Content starts

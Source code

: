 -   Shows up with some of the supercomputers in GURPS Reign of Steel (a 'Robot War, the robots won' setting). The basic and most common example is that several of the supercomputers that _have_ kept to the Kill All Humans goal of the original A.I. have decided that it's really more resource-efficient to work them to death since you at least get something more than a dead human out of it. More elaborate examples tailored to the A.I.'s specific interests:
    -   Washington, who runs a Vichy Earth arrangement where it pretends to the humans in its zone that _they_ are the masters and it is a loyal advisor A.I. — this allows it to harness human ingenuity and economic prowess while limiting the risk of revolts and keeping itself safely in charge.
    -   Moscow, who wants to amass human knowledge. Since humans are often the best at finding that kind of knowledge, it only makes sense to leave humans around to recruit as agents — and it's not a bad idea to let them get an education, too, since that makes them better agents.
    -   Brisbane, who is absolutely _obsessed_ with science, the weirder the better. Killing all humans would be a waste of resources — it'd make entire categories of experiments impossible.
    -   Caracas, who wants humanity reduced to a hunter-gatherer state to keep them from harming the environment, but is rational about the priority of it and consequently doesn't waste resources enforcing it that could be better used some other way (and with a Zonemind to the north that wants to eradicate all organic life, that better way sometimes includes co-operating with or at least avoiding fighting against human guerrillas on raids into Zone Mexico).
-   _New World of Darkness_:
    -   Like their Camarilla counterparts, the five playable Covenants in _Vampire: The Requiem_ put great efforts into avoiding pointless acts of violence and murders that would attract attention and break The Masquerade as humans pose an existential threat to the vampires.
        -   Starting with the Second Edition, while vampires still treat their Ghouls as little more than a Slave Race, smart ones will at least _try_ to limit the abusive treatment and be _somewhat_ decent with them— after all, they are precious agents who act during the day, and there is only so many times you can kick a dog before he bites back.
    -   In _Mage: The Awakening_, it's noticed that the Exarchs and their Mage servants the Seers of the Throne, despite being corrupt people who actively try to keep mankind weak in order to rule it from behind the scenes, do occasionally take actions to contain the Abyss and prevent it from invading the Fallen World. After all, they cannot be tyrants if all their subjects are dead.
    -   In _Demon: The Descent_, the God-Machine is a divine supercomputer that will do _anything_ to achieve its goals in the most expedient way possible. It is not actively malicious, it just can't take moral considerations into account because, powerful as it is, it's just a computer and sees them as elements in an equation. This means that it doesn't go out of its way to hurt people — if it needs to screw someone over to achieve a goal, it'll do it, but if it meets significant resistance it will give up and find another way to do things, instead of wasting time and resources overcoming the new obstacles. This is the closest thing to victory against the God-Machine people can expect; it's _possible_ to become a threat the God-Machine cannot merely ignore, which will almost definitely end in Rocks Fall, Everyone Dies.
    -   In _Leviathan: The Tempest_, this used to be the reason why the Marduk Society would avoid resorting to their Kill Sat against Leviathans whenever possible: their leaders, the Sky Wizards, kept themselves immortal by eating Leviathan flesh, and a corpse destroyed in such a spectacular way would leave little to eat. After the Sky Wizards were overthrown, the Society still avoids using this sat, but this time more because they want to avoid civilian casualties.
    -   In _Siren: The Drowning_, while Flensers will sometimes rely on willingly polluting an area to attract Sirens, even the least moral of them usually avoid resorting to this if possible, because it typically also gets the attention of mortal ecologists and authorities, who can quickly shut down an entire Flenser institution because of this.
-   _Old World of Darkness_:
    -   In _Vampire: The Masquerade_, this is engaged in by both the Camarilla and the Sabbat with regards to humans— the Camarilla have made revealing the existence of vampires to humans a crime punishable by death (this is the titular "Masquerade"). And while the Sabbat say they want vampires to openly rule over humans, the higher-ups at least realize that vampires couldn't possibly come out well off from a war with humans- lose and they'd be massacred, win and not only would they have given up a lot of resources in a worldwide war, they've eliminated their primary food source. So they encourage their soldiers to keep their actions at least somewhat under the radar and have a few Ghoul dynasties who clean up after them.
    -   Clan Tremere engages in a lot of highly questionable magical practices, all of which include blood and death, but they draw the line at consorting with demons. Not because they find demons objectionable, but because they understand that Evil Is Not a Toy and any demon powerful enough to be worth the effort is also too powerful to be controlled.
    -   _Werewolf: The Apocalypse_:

Content ends

■ **WHAT IS BEING ASKED**
In the listing above, find the line holding "he bites back." and the line holding "subjects are dead.", then output those two lines and every line between them exactly.

■ **RESPONSE TO THE TASK**
        -   Starting with the Second Edition, while vampires still treat their Ghouls as little more than a Slave Race, smart ones will at least _try_ to limit the abusive treatment and be _somewhat_ decent with them— after all, they are precious agents who act during the day, and there is only so many times you can kick a dog before he bites back.
    -   In _Mage: The Awakening_, it's noticed that the Exarchs and their Mage servants the Seers of the Throne, despite being corrupt people who actively try to keep mankind weak in order to rule it from behind the scenes, do occasionally take actions to contain the Abyss and prevent it from invading the Fallen World. After all, they cannot be tyrants if all their subjects are dead.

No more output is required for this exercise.